[Supplied records — start]
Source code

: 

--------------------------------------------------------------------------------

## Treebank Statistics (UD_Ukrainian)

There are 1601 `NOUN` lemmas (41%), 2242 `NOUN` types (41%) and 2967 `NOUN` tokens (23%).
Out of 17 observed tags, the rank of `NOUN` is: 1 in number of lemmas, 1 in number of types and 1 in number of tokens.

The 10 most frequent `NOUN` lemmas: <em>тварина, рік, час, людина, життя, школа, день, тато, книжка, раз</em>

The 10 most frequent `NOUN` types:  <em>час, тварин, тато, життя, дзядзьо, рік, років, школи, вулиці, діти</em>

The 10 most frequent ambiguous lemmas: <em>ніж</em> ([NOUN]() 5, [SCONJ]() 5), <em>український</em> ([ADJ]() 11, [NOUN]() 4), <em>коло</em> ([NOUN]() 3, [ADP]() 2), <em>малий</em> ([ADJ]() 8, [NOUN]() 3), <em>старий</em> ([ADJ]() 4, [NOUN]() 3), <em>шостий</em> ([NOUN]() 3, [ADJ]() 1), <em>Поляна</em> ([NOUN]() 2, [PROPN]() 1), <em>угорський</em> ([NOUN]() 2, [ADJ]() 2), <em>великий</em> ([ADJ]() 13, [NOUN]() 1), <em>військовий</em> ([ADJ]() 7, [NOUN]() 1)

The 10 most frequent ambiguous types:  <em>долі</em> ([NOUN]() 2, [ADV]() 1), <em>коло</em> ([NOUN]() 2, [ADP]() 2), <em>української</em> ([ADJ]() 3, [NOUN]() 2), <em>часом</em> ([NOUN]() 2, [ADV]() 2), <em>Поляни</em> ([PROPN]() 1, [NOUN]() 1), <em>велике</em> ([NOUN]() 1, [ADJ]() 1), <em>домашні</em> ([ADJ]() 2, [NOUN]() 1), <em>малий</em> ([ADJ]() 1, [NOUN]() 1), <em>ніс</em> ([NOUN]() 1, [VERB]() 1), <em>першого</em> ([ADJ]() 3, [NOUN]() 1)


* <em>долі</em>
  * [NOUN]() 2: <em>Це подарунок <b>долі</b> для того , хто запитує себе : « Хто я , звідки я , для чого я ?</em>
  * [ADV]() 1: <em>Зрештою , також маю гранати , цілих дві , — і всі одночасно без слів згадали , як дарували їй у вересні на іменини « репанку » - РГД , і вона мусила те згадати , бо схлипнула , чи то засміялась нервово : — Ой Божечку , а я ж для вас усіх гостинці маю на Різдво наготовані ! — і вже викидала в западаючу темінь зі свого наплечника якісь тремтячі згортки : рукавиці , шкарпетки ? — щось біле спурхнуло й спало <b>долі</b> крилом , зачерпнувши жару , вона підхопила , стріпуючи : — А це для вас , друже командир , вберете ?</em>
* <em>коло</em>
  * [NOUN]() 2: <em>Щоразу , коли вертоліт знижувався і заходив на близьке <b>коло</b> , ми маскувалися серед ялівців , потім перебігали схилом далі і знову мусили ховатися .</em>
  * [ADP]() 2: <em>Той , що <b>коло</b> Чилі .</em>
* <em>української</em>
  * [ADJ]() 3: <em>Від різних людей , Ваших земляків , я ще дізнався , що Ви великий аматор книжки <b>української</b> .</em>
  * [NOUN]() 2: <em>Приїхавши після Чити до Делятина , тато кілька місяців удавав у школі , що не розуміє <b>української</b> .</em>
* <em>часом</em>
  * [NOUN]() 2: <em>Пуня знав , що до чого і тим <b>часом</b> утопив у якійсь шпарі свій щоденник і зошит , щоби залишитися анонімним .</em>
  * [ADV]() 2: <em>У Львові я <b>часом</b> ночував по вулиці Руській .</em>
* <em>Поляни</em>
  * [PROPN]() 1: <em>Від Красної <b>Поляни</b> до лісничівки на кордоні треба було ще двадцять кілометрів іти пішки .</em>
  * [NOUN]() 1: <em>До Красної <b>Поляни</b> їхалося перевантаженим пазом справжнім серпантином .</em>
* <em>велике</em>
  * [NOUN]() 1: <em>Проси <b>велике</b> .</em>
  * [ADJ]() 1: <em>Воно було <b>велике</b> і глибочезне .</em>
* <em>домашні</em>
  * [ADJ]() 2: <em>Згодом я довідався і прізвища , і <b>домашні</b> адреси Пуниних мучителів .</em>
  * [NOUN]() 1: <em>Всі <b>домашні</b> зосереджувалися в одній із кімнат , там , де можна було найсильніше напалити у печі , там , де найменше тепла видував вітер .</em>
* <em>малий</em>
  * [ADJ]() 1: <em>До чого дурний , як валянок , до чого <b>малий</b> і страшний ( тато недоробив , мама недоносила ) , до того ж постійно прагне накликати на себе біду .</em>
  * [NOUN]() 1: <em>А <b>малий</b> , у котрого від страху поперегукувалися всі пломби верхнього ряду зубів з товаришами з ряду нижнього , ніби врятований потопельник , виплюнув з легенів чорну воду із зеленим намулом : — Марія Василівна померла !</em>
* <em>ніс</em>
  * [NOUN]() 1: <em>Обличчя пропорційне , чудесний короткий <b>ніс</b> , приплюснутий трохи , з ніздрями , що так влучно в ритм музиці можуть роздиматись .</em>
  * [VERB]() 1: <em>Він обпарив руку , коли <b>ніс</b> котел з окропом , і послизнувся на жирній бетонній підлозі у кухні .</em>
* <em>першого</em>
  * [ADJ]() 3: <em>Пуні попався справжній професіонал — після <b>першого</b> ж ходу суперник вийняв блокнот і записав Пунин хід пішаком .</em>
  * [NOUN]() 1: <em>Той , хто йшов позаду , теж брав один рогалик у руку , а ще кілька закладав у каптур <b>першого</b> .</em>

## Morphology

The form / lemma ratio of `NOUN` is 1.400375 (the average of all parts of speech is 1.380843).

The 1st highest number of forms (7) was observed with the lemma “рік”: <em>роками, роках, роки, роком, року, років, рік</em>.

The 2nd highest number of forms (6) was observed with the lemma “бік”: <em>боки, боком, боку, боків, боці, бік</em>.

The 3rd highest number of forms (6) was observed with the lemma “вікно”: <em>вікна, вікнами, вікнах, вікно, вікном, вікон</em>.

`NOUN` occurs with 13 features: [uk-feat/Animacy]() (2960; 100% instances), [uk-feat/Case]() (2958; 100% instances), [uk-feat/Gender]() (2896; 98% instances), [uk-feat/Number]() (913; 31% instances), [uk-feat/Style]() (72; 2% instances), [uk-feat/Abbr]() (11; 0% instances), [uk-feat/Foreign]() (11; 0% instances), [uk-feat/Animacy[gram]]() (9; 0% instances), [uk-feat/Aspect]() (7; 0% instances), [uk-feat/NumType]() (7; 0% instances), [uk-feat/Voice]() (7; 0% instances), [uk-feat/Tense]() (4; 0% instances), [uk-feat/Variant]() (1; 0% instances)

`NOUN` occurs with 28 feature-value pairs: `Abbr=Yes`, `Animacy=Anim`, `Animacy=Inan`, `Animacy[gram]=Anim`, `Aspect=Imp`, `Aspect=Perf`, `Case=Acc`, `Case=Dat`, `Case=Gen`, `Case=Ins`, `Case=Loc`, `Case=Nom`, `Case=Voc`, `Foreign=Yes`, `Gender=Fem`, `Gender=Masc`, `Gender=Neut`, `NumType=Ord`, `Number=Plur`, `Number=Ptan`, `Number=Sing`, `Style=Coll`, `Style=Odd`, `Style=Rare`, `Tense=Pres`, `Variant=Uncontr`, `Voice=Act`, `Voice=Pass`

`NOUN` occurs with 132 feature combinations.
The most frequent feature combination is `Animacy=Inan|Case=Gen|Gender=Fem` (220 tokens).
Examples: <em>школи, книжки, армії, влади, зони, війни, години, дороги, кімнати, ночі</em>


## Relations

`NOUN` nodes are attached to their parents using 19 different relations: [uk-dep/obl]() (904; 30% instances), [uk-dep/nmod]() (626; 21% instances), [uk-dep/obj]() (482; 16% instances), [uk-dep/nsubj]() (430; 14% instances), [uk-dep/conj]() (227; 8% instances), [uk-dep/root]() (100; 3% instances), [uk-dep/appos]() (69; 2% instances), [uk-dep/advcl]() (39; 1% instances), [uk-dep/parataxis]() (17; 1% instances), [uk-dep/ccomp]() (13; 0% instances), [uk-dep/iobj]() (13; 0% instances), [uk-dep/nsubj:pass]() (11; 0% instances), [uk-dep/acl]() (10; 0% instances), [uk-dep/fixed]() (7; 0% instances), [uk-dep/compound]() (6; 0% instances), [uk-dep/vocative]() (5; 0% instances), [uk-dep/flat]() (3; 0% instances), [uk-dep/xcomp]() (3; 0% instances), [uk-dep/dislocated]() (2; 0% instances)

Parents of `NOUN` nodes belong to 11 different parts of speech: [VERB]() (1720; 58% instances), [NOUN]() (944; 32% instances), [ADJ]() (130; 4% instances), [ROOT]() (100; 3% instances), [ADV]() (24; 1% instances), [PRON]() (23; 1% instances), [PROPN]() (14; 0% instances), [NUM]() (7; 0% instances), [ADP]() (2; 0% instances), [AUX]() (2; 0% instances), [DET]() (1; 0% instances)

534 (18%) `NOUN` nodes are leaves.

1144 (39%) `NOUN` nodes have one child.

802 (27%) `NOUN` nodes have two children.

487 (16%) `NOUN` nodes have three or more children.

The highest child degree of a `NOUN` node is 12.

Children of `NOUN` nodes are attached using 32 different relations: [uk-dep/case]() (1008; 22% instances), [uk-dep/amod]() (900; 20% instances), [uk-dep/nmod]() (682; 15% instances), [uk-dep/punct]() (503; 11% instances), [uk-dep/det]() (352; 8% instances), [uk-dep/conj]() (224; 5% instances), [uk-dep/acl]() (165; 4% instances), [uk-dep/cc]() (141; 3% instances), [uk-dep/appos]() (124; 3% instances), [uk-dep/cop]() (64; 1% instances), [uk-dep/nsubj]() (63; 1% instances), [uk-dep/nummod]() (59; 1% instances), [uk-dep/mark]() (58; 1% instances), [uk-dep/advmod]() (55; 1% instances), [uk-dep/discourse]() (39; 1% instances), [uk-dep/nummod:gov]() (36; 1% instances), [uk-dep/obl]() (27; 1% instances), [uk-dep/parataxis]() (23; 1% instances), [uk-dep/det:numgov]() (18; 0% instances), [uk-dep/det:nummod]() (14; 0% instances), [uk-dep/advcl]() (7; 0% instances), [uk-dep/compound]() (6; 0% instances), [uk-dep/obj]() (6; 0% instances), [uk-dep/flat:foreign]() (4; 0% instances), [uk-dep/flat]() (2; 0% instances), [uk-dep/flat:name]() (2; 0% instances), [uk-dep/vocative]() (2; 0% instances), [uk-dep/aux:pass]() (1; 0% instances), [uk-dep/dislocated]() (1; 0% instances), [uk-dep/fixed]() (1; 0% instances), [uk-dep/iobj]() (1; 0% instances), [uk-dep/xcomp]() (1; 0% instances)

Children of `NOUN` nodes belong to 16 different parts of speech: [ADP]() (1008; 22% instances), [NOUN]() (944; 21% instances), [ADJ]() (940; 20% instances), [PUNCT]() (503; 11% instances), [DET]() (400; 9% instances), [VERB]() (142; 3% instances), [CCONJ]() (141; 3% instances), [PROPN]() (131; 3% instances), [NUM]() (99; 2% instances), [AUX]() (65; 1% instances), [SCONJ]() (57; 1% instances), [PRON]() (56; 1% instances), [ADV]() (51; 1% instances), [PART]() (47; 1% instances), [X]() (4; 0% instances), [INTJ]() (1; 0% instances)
[Supplied records — finish]
Problem requirements: Your reply must contain exactly the lines from the first line of the data through the line holding "Out of 17 observed", and nothing more.

Output of the exercise:
Source code

: 

--------------------------------------------------------------------------------

## Treebank Statistics (UD_Ukrainian)

There are 1601 `NOUN` lemmas (41%), 2242 `NOUN` types (41%) and 2967 `NOUN` tokens (23%).
Out of 17 observed tags, the rank of `NOUN` is: 1 in number of lemmas, 1 in number of types and 1 in number of tokens.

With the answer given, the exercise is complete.